O Estado de S. Paulo
Não é tão simples, no entanto, viabilizar a
social-democracia fora do clube dos países ricos
Os Estados
Unidos estão se tornando europeus. A frase foi proferida por
republicanos críticos ao “American Families Plan” do presidente Joe Biden. O projeto prevê
aumento de impostos para ampliar benefícios em saúde e educação. Ou seja,
consolidar as bases de um Estado de bem-estar social. Para alguns estudiosos,
os Estados Unidos já chegam tarde ao planeta da social-democracia, o estilo de
governo predileto do mundo rico. Rejeitá-lo era uma espécie de “excepcionalismo
americano”, nas palavras do professor James Traub, da Universidade de Nova
York.
Para o cientista político Lane Kenworthy, mover-se na direção da social-democracia é uma consequência natural do enriquecimento das nações. Esse é o argumento – baseado em evidências – do recém-lançado “Social Democratic Capitalism”. O livro mostra que cidadãos de países afluentes demandam seguros sociais que os atendam em momentos de dificuldade, como doenças – e tal sentimento ficou ainda mais forte na pandemia.
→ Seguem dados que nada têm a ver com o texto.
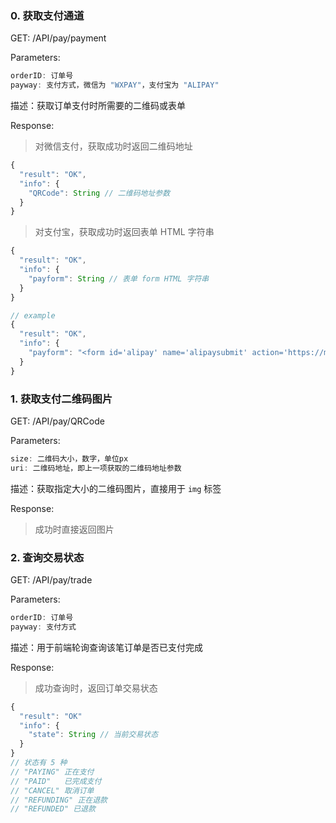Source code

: ### 0. 获取支付通道

GET:  /API/pay/payment

Parameters:

```js
orderID: 订单号
payway: 支付方式，微信为 "WXPAY"，支付宝为 "ALIPAY"
```

描述：获取订单支付时所需要的二维码或表单

Response:

> 对微信支付，获取成功时返回二维码地址

```js
{
  "result": "OK",
  "info": {
    "QRCode": String // 二维码地址参数
  }
}
```

> 对支付宝，获取成功时返回表单 HTML 字符串

```js
{
  "result": "OK",
  "info": {
    "payform": String // 表单 form HTML 字符串
  }
}

// example
{
  "result": "OK",
  "info": {
    "payform": "<form id='alipay' name='alipaysubmit' action='https://mapi.alipay.com/...."
  }
}
```

### 1. 获取支付二维码图片

GET:  /API/pay/QRCode

Parameters:

```js
size: 二维码大小，数字，单位px
uri: 二维码地址，即上一项获取的二维码地址参数
```

描述：获取指定大小的二维码图片，直接用于 `img` 标签

Response:

> 成功时直接返回图片

### 2. 查询交易状态

GET:  /API/pay/trade

Parameters:

```js
orderID: 订单号
payway: 支付方式
```

描述：用于前端轮询查询该笔订单是否已支付完成

Response:

> 成功查询时，返回订单交易状态

```js
{
  "result": "OK" 
  "info": {
    "state": String // 当前交易状态
  }
}
// 状态有 5 种
// "PAYING" 正在支付
// "PAID"   已完成支付
// "CANCEL" 取消订单
// "REFUNDING" 正在退款
// "REFUNDED" 已退款
```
Querem também viver em sociedades mais justas, sem pressões de segurança pública.
As nações ricas caminham para a
social-democracia em diferentes velocidades. Os Estados Unidos cumpriram o
básico: democracia, capitalismo e educação fundamental gratuita. Países europeus
foram além ao criar uma rede de proteção social. É o caso da Alemanha,
cuja social-democracia é consenso à esquerda e à direita – a conservadora Angela Merkel é uma
defensora feroz do Estado de bem-estar.
Os países nórdicos atingiram o estado da
arte da social-democracia. Além de cumprirem os requisitos acima, Suécia, Dinamarca –
e, em menor medida, Finlândia e Noruega – criaram um
sistema que promove o pleno emprego. Ele inclui flexibilização das leis
trabalhistas, para facilitar contratações, e programas de treinamento e
requalificação para os trabalhadores, com o intuito de torná-los competitivos
num mercado cada vez mais exigente e digital.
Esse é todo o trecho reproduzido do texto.